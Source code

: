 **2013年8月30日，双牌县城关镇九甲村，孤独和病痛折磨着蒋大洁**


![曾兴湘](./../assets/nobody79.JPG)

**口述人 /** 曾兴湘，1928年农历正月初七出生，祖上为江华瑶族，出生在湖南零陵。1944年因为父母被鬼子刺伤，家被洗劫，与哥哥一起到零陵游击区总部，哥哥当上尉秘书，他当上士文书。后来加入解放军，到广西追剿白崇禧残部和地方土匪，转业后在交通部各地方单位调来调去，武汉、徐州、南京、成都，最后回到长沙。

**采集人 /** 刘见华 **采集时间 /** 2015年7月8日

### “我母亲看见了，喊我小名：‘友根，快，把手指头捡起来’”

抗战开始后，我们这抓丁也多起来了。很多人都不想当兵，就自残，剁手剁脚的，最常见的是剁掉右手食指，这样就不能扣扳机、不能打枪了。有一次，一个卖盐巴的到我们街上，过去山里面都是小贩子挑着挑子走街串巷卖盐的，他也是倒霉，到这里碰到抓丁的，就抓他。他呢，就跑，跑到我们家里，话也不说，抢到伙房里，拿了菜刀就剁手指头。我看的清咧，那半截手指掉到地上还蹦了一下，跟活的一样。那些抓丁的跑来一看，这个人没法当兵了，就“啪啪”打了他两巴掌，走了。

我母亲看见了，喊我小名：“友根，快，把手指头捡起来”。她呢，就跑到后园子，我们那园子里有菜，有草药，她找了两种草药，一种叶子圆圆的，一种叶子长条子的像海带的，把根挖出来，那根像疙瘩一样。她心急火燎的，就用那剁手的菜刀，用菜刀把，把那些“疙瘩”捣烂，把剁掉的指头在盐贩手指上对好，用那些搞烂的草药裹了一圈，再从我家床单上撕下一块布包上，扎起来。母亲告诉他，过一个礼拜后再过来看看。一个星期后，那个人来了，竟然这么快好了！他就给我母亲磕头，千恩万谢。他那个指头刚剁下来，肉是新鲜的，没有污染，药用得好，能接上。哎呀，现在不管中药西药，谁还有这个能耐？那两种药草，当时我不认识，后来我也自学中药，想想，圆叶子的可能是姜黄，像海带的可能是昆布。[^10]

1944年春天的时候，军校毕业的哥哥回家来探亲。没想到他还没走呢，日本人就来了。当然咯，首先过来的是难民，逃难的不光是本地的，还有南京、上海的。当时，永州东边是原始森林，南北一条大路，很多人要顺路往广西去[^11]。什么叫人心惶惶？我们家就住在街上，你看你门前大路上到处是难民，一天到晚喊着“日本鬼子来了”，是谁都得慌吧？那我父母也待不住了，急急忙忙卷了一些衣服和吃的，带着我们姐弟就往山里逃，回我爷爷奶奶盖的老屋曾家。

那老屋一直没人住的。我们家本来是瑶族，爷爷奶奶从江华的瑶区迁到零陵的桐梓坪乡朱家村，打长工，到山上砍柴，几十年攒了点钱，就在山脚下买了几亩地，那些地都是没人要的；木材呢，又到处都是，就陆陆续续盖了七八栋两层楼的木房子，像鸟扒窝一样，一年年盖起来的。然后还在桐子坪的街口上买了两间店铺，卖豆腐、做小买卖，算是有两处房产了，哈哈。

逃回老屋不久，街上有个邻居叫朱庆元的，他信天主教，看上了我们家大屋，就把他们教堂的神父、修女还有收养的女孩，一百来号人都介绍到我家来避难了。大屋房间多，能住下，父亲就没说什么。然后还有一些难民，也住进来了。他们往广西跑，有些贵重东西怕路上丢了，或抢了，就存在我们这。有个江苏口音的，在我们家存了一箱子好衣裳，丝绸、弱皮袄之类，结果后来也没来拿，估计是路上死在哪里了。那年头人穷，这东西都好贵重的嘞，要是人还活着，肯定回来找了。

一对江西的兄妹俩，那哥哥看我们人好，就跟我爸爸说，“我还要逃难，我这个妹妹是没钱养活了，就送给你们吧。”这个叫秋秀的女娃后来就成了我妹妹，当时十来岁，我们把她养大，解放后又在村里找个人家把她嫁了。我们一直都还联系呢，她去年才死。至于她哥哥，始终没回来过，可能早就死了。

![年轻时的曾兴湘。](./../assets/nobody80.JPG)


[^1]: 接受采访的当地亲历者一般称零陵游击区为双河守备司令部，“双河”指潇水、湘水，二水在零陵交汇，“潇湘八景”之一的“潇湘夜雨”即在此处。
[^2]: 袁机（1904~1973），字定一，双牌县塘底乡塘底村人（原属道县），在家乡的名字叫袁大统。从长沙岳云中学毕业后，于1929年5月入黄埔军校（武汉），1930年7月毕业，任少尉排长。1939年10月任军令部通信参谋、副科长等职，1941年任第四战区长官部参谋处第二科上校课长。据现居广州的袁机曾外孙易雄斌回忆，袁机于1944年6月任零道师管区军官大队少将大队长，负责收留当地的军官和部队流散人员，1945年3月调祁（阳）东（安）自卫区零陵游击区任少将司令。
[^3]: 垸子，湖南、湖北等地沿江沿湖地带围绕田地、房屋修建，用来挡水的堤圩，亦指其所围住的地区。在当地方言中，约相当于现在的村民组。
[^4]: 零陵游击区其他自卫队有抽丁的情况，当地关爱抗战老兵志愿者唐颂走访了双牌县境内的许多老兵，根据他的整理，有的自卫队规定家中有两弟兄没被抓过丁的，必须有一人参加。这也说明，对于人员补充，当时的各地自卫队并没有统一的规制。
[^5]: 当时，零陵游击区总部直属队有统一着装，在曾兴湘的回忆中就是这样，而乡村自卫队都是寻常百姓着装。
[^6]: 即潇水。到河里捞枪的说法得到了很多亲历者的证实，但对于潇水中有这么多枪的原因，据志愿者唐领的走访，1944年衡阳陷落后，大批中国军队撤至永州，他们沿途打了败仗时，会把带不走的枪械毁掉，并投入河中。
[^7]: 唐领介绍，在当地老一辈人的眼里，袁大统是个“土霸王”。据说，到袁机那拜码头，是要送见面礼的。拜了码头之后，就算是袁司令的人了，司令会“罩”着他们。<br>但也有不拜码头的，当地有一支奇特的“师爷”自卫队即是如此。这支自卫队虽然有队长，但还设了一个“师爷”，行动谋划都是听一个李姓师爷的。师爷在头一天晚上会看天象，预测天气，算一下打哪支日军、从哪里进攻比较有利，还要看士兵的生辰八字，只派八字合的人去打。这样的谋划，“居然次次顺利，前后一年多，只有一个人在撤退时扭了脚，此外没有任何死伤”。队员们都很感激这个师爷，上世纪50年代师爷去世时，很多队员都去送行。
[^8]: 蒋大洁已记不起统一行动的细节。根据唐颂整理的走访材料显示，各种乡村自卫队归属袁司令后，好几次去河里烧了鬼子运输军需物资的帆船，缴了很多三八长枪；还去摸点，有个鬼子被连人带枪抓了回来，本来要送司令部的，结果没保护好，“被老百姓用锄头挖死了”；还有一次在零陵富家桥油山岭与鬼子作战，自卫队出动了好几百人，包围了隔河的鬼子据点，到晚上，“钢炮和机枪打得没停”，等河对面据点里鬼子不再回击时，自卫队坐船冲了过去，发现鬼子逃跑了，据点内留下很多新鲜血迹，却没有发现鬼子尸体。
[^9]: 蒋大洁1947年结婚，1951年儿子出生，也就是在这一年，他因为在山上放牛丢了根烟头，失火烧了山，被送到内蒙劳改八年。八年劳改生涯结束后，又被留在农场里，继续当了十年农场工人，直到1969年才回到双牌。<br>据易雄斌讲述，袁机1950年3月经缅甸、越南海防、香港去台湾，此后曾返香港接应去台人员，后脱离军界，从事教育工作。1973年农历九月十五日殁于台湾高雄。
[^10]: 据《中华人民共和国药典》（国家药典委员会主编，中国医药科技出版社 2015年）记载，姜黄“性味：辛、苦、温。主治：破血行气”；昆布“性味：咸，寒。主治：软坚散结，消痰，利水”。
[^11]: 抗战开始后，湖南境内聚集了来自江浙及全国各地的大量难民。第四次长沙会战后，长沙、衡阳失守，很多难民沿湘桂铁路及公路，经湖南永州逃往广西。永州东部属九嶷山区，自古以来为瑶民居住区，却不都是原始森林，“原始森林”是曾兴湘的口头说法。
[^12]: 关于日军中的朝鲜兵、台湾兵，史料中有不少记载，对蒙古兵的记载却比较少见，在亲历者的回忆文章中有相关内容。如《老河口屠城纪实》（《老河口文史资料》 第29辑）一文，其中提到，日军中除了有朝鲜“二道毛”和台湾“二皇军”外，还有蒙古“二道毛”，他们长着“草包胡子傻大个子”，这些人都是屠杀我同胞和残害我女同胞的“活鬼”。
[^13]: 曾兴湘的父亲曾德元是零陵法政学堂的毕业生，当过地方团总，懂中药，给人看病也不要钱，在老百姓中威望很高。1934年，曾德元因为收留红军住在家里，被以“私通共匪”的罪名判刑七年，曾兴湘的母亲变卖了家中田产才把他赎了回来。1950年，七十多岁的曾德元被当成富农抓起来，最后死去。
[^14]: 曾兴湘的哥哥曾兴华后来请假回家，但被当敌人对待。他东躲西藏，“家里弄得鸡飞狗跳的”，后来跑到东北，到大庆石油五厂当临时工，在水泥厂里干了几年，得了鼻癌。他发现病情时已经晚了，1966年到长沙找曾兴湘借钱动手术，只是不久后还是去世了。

******

*DIRECTIONS*. Give back exactly the lines above, from the line containing "[^3]: 垸子，湖南、湖北" through the line containing "[^9]: 蒋大洁1947年", with both end lines and nothing more.

*RESULT BELOW*.
[^3]: 垸子，湖南、湖北等地沿江沿湖地带围绕田地、房屋修建，用来挡水的堤圩，亦指其所围住的地区。在当地方言中，约相当于现在的村民组。
[^4]: 零陵游击区其他自卫队有抽丁的情况，当地关爱抗战老兵志愿者唐颂走访了双牌县境内的许多老兵，根据他的整理，有的自卫队规定家中有两弟兄没被抓过丁的，必须有一人参加。这也说明，对于人员补充，当时的各地自卫队并没有统一的规制。
[^5]: 当时，零陵游击区总部直属队有统一着装，在曾兴湘的回忆中就是这样，而乡村自卫队都是寻常百姓着装。
[^6]: 即潇水。到河里捞枪的说法得到了很多亲历者的证实，但对于潇水中有这么多枪的原因，据志愿者唐领的走访，1944年衡阳陷落后，大批中国军队撤至永州，他们沿途打了败仗时，会把带不走的枪械毁掉，并投入河中。
[^7]: 唐领介绍，在当地老一辈人的眼里，袁大统是个“土霸王”。据说，到袁机那拜码头，是要送见面礼的。拜了码头之后，就算是袁司令的人了，司令会“罩”着他们。<br>但也有不拜码头的，当地有一支奇特的“师爷”自卫队即是如此。这支自卫队虽然有队长，但还设了一个“师爷”，行动谋划都是听一个李姓师爷的。师爷在头一天晚上会看天象，预测天气，算一下打哪支日军、从哪里进攻比较有利，还要看士兵的生辰八字，只派八字合的人去打。这样的谋划，“居然次次顺利，前后一年多，只有一个人在撤退时扭了脚，此外没有任何死伤”。队员们都很感激这个师爷，上世纪50年代师爷去世时，很多队员都去送行。
[^8]: 蒋大洁已记不起统一行动的细节。根据唐颂整理的走访材料显示，各种乡村自卫队归属袁司令后，好几次去河里烧了鬼子运输军需物资的帆船，缴了很多三八长枪；还去摸点，有个鬼子被连人带枪抓了回来，本来要送司令部的，结果没保护好，“被老百姓用锄头挖死了”；还有一次在零陵富家桥油山岭与鬼子作战，自卫队出动了好几百人，包围了隔河的鬼子据点，到晚上，“钢炮和机枪打得没停”，等河对面据点里鬼子不再回击时，自卫队坐船冲了过去，发现鬼子逃跑了，据点内留下很多新鲜血迹，却没有发现鬼子尸体。
[^9]: 蒋大洁1947年结婚，1951年儿子出生，也就是在这一年，他因为在山上放牛丢了根烟头，失火烧了山，被送到内蒙劳改八年。八年劳改生涯结束后，又被留在农场里，继续当了十年农场工人，直到1969年才回到双牌。<br>据易雄斌讲述，袁机1950年3月经缅甸、越南海防、香港去台湾，此后曾返香港接应去台人员，后脱离军界，从事教育工作。1973年农历九月十五日殁于台湾高雄。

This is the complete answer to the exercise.